Trial to begin for man alleged to have killed mother of four
Wednesday, Dec. 3, 2003 | 9:30 a.m.
Prosecutors say an abusive relationship between a local mother of four and her live-in boyfriend turned deadly when the man gunned her down in front of her four children.
Clark County prosecutors Vickie Monroe and David Stanton said jurors should be allowed to hear testimony they claim proves Taiwan Allen, 29, was jealous and violent during his relationship with 31-year-old Yashoma Clemmons.
Authorities say Allen shot Clemmons twice in the head and once in the chest in front of her four children. The children, ages 15 months to 9 years old, remained in the house with the body for five days.
Allen faces a murder with use of a deadly weapon charge. Opening arguments in the trial were expected to begin today before District Judge Donald Mosley.
"We want to show that (Allen) has the propensity to exhibit violence," Stanton said.
In an evidentiary hearing on Tuesday, prosecutors tried to prove that several incidents leading up to Clemmons' April slaying show Allen had the intent and motive to kill.
During one November incident, witnesses testified, Allen assaulted Clemmons when he met her near Jones Boulevard and Ann Road to fix her flat tire.
Kathy Miller said she was sitting in her car when she saw a man later identified as Allen "grab a woman and pick her up and slam her against a brick wall."
On another occasion in February, Allen became angry with Clemmons because she danced with another man at the Luxor's Ra nightclub, Clemmons' 18-year-old sister, Neriterah Lauderdale, testified.
"He grabbed her by her hair, pulled her down to the floor," Lauderdale said.
Prosecutors said Clemmons had told friends and family members that she wanted to break up with Allen and begin dating her ex-boyfriend, who is also the father of her children.
"The defendant knew that and was upset about it," Stanton said. "The motive here is jealousy. Indeed, the defendant is a jealous man."
But Allen's attorney, Frederick Santacroce, questioned prosecutors' motives for trying to introduce the evidence.
"The only reason they're trying to get this evidence in is to prejudice the jury. That simply does not fly," he said.
Santacroce said both incidents were irrelevant to Clemmons' slaying. He noted that Clemmons did not file a police report or seek medical attention on either occasion.

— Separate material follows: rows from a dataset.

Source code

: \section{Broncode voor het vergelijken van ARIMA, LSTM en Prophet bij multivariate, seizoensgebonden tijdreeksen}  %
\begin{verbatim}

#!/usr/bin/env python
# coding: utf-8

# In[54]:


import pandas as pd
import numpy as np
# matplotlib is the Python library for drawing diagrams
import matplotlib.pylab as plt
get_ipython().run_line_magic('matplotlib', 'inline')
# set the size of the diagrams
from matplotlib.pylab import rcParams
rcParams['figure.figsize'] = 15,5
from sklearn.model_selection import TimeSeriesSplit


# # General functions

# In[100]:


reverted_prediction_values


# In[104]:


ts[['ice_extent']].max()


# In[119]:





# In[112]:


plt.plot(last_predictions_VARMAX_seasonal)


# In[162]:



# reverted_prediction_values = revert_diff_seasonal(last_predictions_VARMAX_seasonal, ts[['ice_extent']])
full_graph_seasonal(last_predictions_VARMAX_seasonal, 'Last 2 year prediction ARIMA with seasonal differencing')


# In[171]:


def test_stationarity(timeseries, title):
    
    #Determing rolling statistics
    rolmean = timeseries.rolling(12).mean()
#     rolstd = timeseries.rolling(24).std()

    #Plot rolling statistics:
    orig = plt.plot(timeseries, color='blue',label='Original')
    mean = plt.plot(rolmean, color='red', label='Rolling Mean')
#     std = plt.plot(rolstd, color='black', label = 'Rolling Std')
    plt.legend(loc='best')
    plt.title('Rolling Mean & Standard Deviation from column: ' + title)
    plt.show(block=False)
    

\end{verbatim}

"How does this stretch to an alleged act of jealousy leading to Ms. Clemmons' killing months later?" he asked.
Mosley said he would allow jurors to hear testimony regarding the incident at the nightclub because it shows jealousy as a possible motive.

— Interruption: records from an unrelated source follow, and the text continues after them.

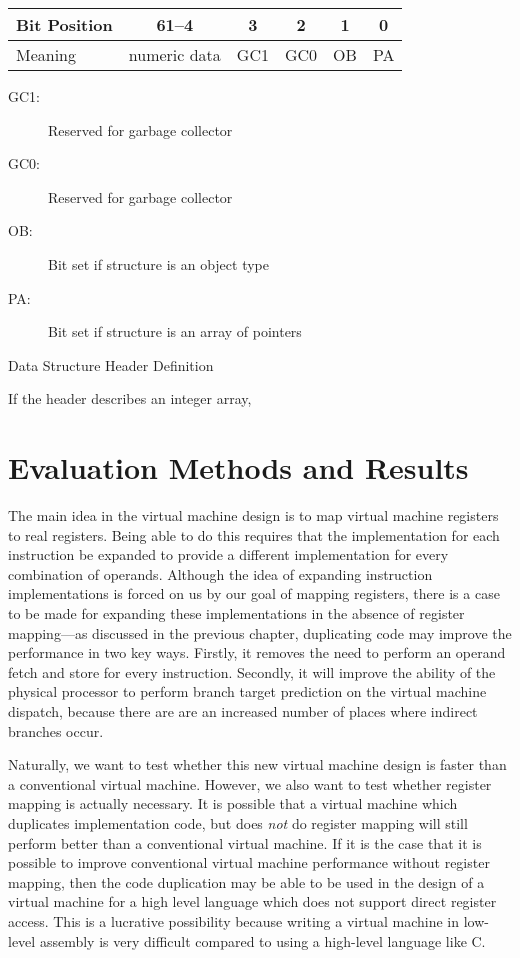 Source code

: 		\begin{myfigure}
			\begin{tabular}{|l|c| c| c|c|c|}
				\hline
				Bit Position & 61--4 & 3 & 2 & 1 & 0 \\
				\hline
				Meaning & numeric data & GC1 & GC0 & OB & PA \\
				\hline
			\end{tabular}
			\newline
			\begin{description}
				\item[GC1:] Reserved for garbage collector
				\item[GC0:] Reserved for garbage collector
				\item[OB:] Bit set if structure is an object type
				\item[PA:] Bit set if structure is an array of pointers
			\end{description}
			
			\caption{Data Structure Header Definition}
			\label{fig:objheader}
		\end{myfigure}
		
		If the header describes an integer array, 

\chapter{Evaluation Methods and Results}
	The main idea in the virtual machine design is to map virtual machine registers to real registers. Being able to do this requires that the implementation for each instruction be expanded to provide a different implementation for every combination of operands. Although the idea of expanding instruction implementations is forced on us by our goal of mapping registers, there is a case to be made for expanding these implementations in the absence of register mapping---as discussed in the previous chapter, duplicating code may improve the performance in two key ways. Firstly, it removes the need to perform an operand fetch and store for every instruction. Secondly, it will improve the ability of the physical processor to perform branch target prediction on the virtual machine dispatch, because there are are an increased number of places where indirect branches occur.
	
	Naturally, we want to test whether this new virtual machine design is faster than a conventional virtual machine. However, we also want to test whether register mapping is actually necessary. It is possible that a virtual machine which duplicates implementation code, but does \emph{not} do register mapping will still perform better than a conventional virtual machine. If it is the case that it is possible to improve conventional virtual machine performance without register mapping, then the code duplication may be able to be used in the design of a virtual machine for a high level language which does not support direct register access. This is a lucrative possibility because writing a virtual machine in low-level assembly is very difficult compared to using a high-level language like C.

Jurors will not hear evidence of the brick wall incident, Mosley said, because the incident doesn't show intent or motive.

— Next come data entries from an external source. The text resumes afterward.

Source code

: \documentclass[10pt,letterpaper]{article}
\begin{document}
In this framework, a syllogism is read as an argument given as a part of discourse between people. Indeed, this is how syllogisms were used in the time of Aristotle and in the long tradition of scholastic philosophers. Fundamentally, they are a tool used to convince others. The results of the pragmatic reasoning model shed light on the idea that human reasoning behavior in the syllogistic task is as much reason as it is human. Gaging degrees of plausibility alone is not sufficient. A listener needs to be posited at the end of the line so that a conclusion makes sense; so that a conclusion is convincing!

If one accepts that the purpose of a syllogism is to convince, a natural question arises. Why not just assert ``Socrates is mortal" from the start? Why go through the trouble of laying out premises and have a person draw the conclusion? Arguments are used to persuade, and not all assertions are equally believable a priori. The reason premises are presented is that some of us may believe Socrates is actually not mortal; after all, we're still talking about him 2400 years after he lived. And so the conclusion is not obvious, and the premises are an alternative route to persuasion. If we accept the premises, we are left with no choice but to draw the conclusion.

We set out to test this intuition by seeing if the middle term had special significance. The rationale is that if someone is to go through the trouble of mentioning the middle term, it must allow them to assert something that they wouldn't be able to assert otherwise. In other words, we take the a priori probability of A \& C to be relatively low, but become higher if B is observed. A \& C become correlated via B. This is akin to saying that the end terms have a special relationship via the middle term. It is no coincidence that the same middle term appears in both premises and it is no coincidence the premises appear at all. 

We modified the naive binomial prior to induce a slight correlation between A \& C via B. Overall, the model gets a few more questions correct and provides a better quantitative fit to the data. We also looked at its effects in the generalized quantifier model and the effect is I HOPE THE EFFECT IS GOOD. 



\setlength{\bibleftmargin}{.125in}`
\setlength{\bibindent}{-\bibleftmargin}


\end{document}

Miller said she was driving near Jones Boulevard and Ann Road when she noticed a stalled vehicle pulled to the side of the road.
She saw a black man and woman arguing and then noticed the man slam the woman against a nearby brick wall, she said.
Miller said she immediately dialed 911. As she spoke to the operator, she noticed the woman's arm get caught in the car window or door and the man begin to drive off.
"I said, 'Oh my God, he's dragging her,' " she said.
When Miller pulled over to help the woman, whom police later identified as Clemmons, the woman's clothes were torn, her hair disheveled and she was bleeding from her skull, Miller said.
Lodia Fluellen, Clemmons' grandmother, said Clemmons was still bleeding when she arrived to take Clemmons home. Clemmons refused medical treatment and did not want to go to the hospital, she said.
During the incident at the nightclub, Lauderdale said Allen pulled Clemmons to the floor by her hair and called her a foul name.
Lauderdale said she tried to pull Allen off of her sister.
"He told me to move out the way," she said. "He tried to pull her out of the club."
Lauderdale said she called bouncers, who ultimately broke up the fight, and the couple left the nightclub together, even though Clemmons was angry.
Under cross-examination by Santacroce, Lauderdale admitted that both she and Clemmons were intoxicated at the time of the incident.
Fluellen said when she first met Allen, he appeared to have a good relationship with her daughter.
"She was happy. She thought she had a man she was happy with," she said. "Yashoma loved Taiwan. And she told me he loved her."